** Exercise prompt **
What lines of the data hold the string "more"? Copy them all.

Saved data entries:
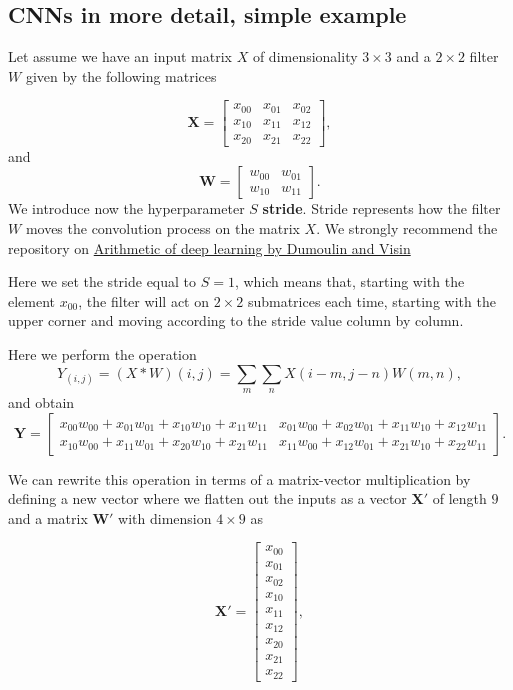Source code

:\documentclass[%
oneside,                 %
final,                   %
10pt]{article}
\begin{document}
\subsection{CNNs in more detail, simple example}

Let assume we have an input matrix $X$ of dimensionality $3\times 3$
and a $2\times 2$ filter $W$ given by the following matrices

\[
\bm{X}=\begin{bmatrix}x_{00} & x_{01} & x_{02}  \\
                      x_{10} & x_{11} & x_{12}  \\
	              x_{20} & x_{21} & x_{22} \end{bmatrix},
\]
and 
\[
\bm{W}=\begin{bmatrix}w_{00} & w_{01} \\
	              w_{10} & w_{11}\end{bmatrix}.
\]
We introduce now the hyperparameter $S$ \textbf{stride}. Stride represents how the filter $W$ moves the convolution process on the matrix $X$.
We strongly recommend the repository on \href{{https://github.com/vdumoulin/conv_arithmetic}}{Arithmetic of deep learning by Dumoulin and Visin} 

Here we set the stride equal to $S=1$, which means that, starting with the element $x_{00}$, the filter will act on $2\times 2$ submatrices each time, starting with the upper corner and moving according to the stride value column by column. 

Here we perform the operation
\[
Y_(i,j)=(X * W)(i,j) = \sum_m\sum_n X(i-m,j-n)W(m,n),
\]
and obtain
\[
\bm{Y}=\begin{bmatrix}x_{00}w_{00}+x_{01}w_{01}+x_{10}w_{10}+x_{11}w_{11} & x_{01}w_{00}+x_{02}w_{01}+x_{11}w_{10}+x_{12}w_{11}  \\
	              x_{10}w_{00}+x_{11}w_{01}+x_{20}w_{10}+x_{21}w_{11} & x_{11}w_{00}+x_{12}w_{01}+x_{21}w_{10}+x_{22}w_{11}\end{bmatrix}.
\]

We can rewrite this operation in terms of a matrix-vector multiplication by defining a new vector where we flatten out the inputs as a vector $\bm{X}'$ of length $9$ and
a matrix $\bm{W}'$ with dimension $4\times 9$ as

\[
\bm{X}'=\begin{bmatrix}x_{00} \\ x_{01} \\ x_{02} \\ x_{10} \\ x_{11} \\ x_{12} \\ x_{20} \\ x_{21} \\ x_{22} \end{bmatrix},
\]
\end{document}
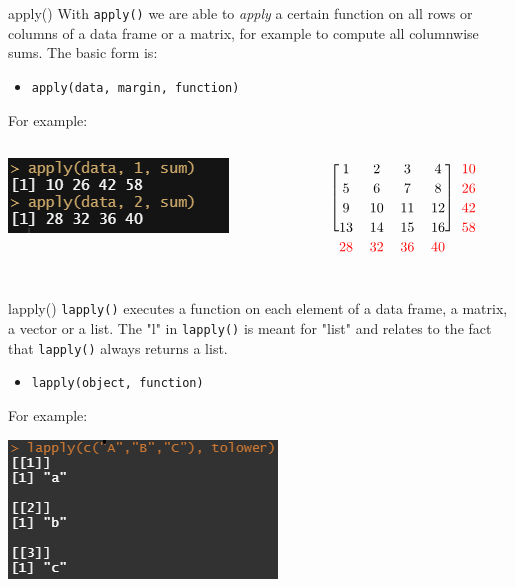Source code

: \documentclass[xcolor=dvipsnames, aspectratio = 169]{beamer}
\begin{document}
\begin{frame}[fragile]{apply()}
	With \verb+apply()+ we are able to \textit{apply} a certain function on all rows or columns of a data frame or a matrix, for example to compute all columnwise sums. The basic form is:
	\begin{itemize}
		\item \verb+apply(data, margin, function)+
	\end{itemize}
	For example:
	\begin{columns}[T]
		\begin{column}{0.5\textwidth}
			\includegraphics{Apply}
		\end{column}
		\begin{column}{0.4\textwidth}
			\[
			\renewcommand\BAextrarowheight{2pt}
			\begin{blockarray}{*{5}{c}}
				\begin{block}{[*{4}{c}]{c}}
				    1 &2 &3 &4&\textcolor{red}{10}\\
				    5 &6 &7 &8&\textcolor{red}{26}\\
				    9 &10 &11 &12&\textcolor{red}{42}\\
				    13 &14 &15 &16&\textcolor{red}{58}\\
				\end{block}
				\textcolor{red}{28} & \textcolor{red}{32} & \textcolor{red}{36} & \textcolor{red}{40}
			\end{blockarray}
			\]
		\end{column}
	\end{columns}
	
\end{frame}

\begin{frame}[fragile]{lapply()}
	\verb+lapply()+ executes a function on each element of a data frame, a matrix, a vector or a list. The "l" in \verb+lapply()+ is meant for "list" and relates to the fact that \verb+lapply()+ always returns a list.
	\begin{itemize}
		\item \verb+lapply(object, function)+
	\end{itemize}
	For example:\\
	\begin{center}
		\includegraphics{lapply}
	\end{center}
	
	
\end{frame}
\end{document}

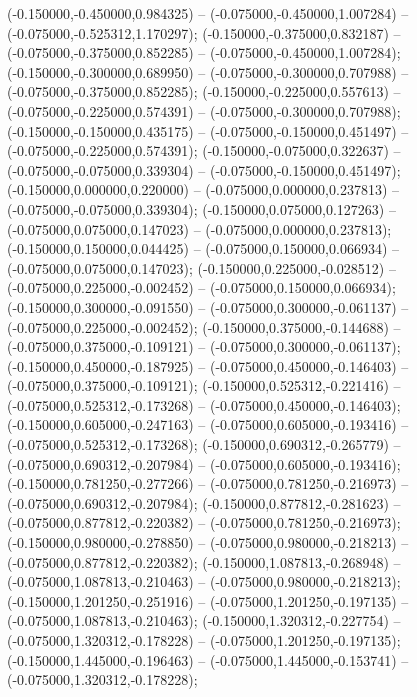 (-0.150000,-0.450000,0.984325) -- (-0.075000,-0.450000,1.007284) -- (-0.075000,-0.525312,1.170297);
 (-0.150000,-0.375000,0.832187) -- (-0.075000,-0.375000,0.852285) -- (-0.075000,-0.450000,1.007284);
 (-0.150000,-0.300000,0.689950) -- (-0.075000,-0.300000,0.707988) -- (-0.075000,-0.375000,0.852285);
 (-0.150000,-0.225000,0.557613) -- (-0.075000,-0.225000,0.574391) -- (-0.075000,-0.300000,0.707988);
 (-0.150000,-0.150000,0.435175) -- (-0.075000,-0.150000,0.451497) -- (-0.075000,-0.225000,0.574391);
 (-0.150000,-0.075000,0.322637) -- (-0.075000,-0.075000,0.339304) -- (-0.075000,-0.150000,0.451497);
 (-0.150000,0.000000,0.220000) -- (-0.075000,0.000000,0.237813) -- (-0.075000,-0.075000,0.339304);
 (-0.150000,0.075000,0.127263) -- (-0.075000,0.075000,0.147023) -- (-0.075000,0.000000,0.237813);
 (-0.150000,0.150000,0.044425) -- (-0.075000,0.150000,0.066934) -- (-0.075000,0.075000,0.147023);
 (-0.150000,0.225000,-0.028512) -- (-0.075000,0.225000,-0.002452) -- (-0.075000,0.150000,0.066934);
 (-0.150000,0.300000,-0.091550) -- (-0.075000,0.300000,-0.061137) -- (-0.075000,0.225000,-0.002452);
 (-0.150000,0.375000,-0.144688) -- (-0.075000,0.375000,-0.109121) -- (-0.075000,0.300000,-0.061137);
 (-0.150000,0.450000,-0.187925) -- (-0.075000,0.450000,-0.146403) -- (-0.075000,0.375000,-0.109121);
 (-0.150000,0.525312,-0.221416) -- (-0.075000,0.525312,-0.173268) -- (-0.075000,0.450000,-0.146403);
 (-0.150000,0.605000,-0.247163) -- (-0.075000,0.605000,-0.193416) -- (-0.075000,0.525312,-0.173268);
 (-0.150000,0.690312,-0.265779) -- (-0.075000,0.690312,-0.207984) -- (-0.075000,0.605000,-0.193416);
 (-0.150000,0.781250,-0.277266) -- (-0.075000,0.781250,-0.216973) -- (-0.075000,0.690312,-0.207984);
 (-0.150000,0.877812,-0.281623) -- (-0.075000,0.877812,-0.220382) -- (-0.075000,0.781250,-0.216973);
 (-0.150000,0.980000,-0.278850) -- (-0.075000,0.980000,-0.218213) -- (-0.075000,0.877812,-0.220382);
 (-0.150000,1.087813,-0.268948) -- (-0.075000,1.087813,-0.210463) -- (-0.075000,0.980000,-0.218213);
 (-0.150000,1.201250,-0.251916) -- (-0.075000,1.201250,-0.197135) -- (-0.075000,1.087813,-0.210463);
 (-0.150000,1.320312,-0.227754) -- (-0.075000,1.320312,-0.178228) -- (-0.075000,1.201250,-0.197135);
 (-0.150000,1.445000,-0.196463) -- (-0.075000,1.445000,-0.153741) -- (-0.075000,1.320312,-0.178228);
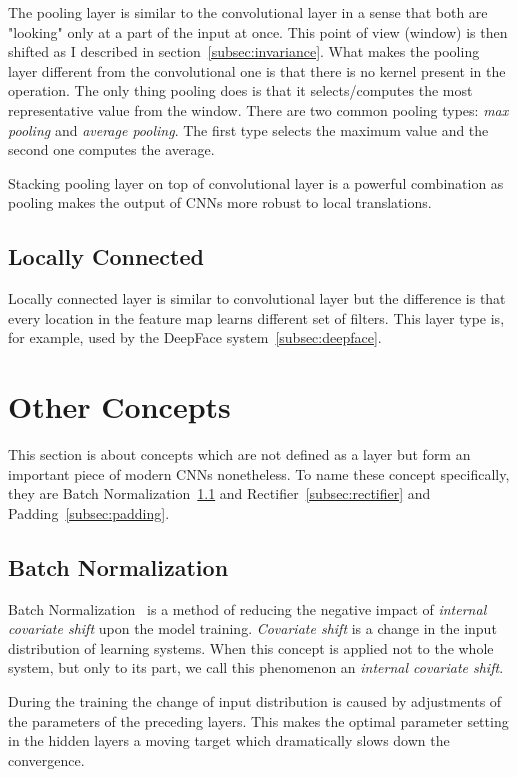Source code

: The pooling layer is similar to the convolutional layer in a sense that both are "looking" only at a part of the input
at once.
This point of view (window) is then shifted as I described in section~\ref{subsec:invariance}.
What makes the pooling layer different from the convolutional one is that there is no kernel present in the operation.
The only thing pooling does is that it selects/computes the most representative value from the window.
There are two common pooling types: \textit{max pooling} and \textit{average pooling}.
The first type selects the maximum value and the second one computes the average.

Stacking pooling layer on top of convolutional layer is a powerful combination as pooling makes the output of CNNs
more robust to local translations\cite{DeepFace}.

\subsection{Locally Connected}\label{subsec:lclayer}
Locally connected layer is similar to convolutional layer but the difference is that every location in the feature map
learns different set of filters.
This layer type is, for example, used by the DeepFace system~\ref{subsec:deepface}.

\section{Other Concepts}\label{sec:otherconc}
This section is about concepts which are not defined as a layer but form an important piece of modern CNNs nonetheless.
To name these concept specifically, they are Batch Normalization~\ref{subsec:batchnorm} and
Rectifier~\ref{subsec:rectifier} and Padding~\ref{subsec:padding}.

\subsection{Batch Normalization}\label{subsec:batchnorm}
Batch Normalization~\cite{BatchNormalization} is a method of reducing the negative impact of \textit{internal covariate
shift} upon the model training.
\textit{Covariate shift} is a change in the input distribution of learning systems.
When this concept is applied not to the whole system, but only to its part, we call this phenomenon an \textit{internal
covariate shift}.

During the training the change of input distribution is caused by adjustments of the parameters of the preceding layers.
This makes the optimal parameter setting in the hidden layers a moving target which dramatically slows down the
convergence.

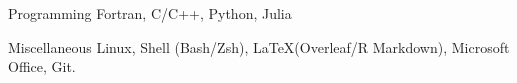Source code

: 

\begin{cvskills}

  \cvskill
    {Programming} %
    {Fortran, C/C++, Python, Julia} %

  \cvskill
    {Miscellaneous} %
    {Linux, Shell (Bash/Zsh), \LaTeX (Overleaf/R Markdown), Microsoft Office, Git.} %

\end{cvskills}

** Expected output **
\subsection{CNNs in more detail, simple example}
more robust to local translations\cite{DeepFace}.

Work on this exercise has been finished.